Beating the state of the art, big-O style

I used to know a fair amount about math; in fact, I even applied to a few grad schools to do logic (long story, now is not the time). I was never involved in actual math research (primarily because of the necessary ramp-up time -- thank goodness this doesn't exist as much in CS!), but I did get a sense from my unofficial undergrad advisor how things worked. The reason I started thinking of this is because I recently made my way about halfway through a quite dense book on long games by a prof from grad school (I cross-enrolled at UCLA for a few semesters). The basic idea of a countable game is that there is a fixed subset A of [0,1] (subset of the reals) and two players alternate play. In each move, they play an integer from 0 to 9. They play for a countably infinite number of moves, essentially writing down (in decimal form) a real number. If, at the "end", this number is in A, then player 1 wins; otherwise, player 2 wins. Both players know A. The set A is said to be determined if there is a strategy that will force a win; it is undetermined otherwise. A long game is the obvious generalization where you play for longer than countable time. The details don't matter.

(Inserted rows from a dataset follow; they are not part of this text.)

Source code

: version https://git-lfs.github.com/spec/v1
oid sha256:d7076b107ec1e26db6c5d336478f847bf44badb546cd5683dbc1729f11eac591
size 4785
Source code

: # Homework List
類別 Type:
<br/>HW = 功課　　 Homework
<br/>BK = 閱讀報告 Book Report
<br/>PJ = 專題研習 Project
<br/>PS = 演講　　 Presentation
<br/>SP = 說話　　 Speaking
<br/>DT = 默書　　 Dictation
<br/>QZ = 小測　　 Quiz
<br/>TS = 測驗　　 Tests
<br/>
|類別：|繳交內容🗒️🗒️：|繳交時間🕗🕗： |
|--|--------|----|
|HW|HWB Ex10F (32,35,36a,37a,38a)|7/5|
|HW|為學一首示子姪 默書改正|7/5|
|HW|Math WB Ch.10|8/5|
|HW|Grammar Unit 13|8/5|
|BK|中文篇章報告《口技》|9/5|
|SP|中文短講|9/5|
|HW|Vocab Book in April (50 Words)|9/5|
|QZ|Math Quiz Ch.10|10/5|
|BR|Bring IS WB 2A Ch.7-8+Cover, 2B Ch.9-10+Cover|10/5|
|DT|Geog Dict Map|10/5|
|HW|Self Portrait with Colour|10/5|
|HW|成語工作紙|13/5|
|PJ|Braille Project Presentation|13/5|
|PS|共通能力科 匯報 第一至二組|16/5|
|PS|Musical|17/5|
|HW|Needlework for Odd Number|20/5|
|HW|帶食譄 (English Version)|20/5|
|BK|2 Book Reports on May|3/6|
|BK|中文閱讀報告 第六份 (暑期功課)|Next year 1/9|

This led me to think, as someone who's moved over to working a lot on machine learning: is there an analogous question for online learning? There are several ways to set this up and I won't bore you with the details (I doubt any reader here really cares), but depending on how you set it up, you can prove several relatively trivial, but kind of cute, results (I say trivial because they took me on the order of hours, which means that someone who knows what they're doing probably would see them immediately). I basically did this as a mental exercise, not for any real reason.

But it got me thinking: obviously machine learning people wouldn't care about this because it's too esoteric and not at all a realistic setting (even for COLTers!). I strongly doubt that logicians would care either, but for a totally different reason. From my interaction, they would be interested if and only if two things were satisfied: (a) the result showed some interesting connection between a new model and existing models; (b) the proofs were non-trivial and required some new insight that could be then applied to other problems. Obviously this is not my goal in life, so I've dropped it.

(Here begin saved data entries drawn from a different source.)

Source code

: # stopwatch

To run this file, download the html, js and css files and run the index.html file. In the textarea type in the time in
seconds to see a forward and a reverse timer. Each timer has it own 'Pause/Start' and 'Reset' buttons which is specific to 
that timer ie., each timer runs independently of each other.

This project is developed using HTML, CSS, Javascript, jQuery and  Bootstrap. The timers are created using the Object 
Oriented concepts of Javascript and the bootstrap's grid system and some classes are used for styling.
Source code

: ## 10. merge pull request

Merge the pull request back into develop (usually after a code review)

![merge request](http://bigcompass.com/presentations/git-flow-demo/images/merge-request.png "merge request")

This led to me introspect: what is is that we as a community need in order to find some result interesting? What about other fields that I claim to know a bit about?

Let's take algorithms for a minute. Everything here is about big-O. Like the math types, a result without an interesting proof is much less interesting than a result with an interesting proof, though if you start reading CS theory blogs, you'll find that there's a bit of divide in the community on whether this is good or not. But my sense (which could be totally broken) is that if you have a result with a relatively uninteresting proof that gets you the same big-O running time as the current state of the art, you're in trouble.

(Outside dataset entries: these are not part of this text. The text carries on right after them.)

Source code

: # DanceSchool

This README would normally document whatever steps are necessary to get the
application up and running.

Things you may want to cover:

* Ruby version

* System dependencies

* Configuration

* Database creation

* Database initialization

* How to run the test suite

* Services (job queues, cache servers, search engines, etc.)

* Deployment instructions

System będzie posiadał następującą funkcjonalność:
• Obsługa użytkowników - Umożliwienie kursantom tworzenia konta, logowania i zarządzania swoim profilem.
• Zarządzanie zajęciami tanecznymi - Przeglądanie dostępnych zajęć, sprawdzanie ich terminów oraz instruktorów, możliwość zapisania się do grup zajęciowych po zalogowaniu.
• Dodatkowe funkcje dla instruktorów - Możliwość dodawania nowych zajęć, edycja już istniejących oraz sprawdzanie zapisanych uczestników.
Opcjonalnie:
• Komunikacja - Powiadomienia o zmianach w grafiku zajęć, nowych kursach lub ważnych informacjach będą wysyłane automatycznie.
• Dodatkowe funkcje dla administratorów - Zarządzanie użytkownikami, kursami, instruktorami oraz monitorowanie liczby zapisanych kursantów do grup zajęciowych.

I think it's interesting to contrast this with what happens in both NLP and ML. Big-O works a bit differently here. My non-technical description of big-O to someone who knows nothing is that it measure "order of magnitude" improvements. (Okay, O(n log n) versus O(n log log n) is hard to call an order of magnitude, but you get the idea.) An equivalent on the experimental side would seem to be something like: you cut the remaining error on a problem by half or more. In other words, if state of the art is 60% accuracy, then an order of magnitude improvement would be 80% accuracy or better. At 80% it would be 90%. At 90% it would be 95% and so on. 90.5% to 91.2% is not order of magnitude.

I actually like this model for looking at experimental results. Note that this has absolutely nothing to do with statistical significance. It's kind of like reading results graphs with a pair of thick glasses on (for those who don't wear glasses) or no glasses on (for those who wear think glasses). I think the justification is that for less than order of magnitude improvement, it's really just hard to say whether the improvement is due to better tweaking or engineering or dumb luck in how some feature was implemented or what. For order of magnitude improvement, there almost has to be something interesting going on.

Now, I'm not proposing that a paper isn't publishable if it doesn't have order of magnitude improvement. Very few papers would be published this way. I'm just suggesting that improving the state of the art not be -- by itself -- a reason for acceptance unless it's an order of magnitude improvement. That is, you'd either better have a cool idea, be solving a new problem, analyzing the effect of some aspect of a problem that's important, etc., or work on a well trod task and get a big-O improvement.

What I'm saying isn't novel, of course... the various exec boards at the ACL conferences have been trying to find ways to get more "interesting" papers into the conferences for (at least) a few years. This is just a concrete proposal. Obviously it requires buy-in at least of area chairs and probably reviewers. And there are definitely issues with it. Like any attempt to make reviewing non-subjective, there are obviously corner cases (eg., you have a sort-of-interesting idea and an almost-order-of-magnitude improvement). You can't mechanize the reviewing process. But frankly, when I see paper reviews that gush over tiny improvements in the state of the art in an otherwise drab paper, I just get annoyed :).

21 comments:

  1. Although, even in algorithms land, it's about big-O if the problem is interesting. If not, that doesn't help that much. I think ultimately in theoryCS (as in much of math), interestingness is a kind of PageRank: the more links from the result to other results, the better.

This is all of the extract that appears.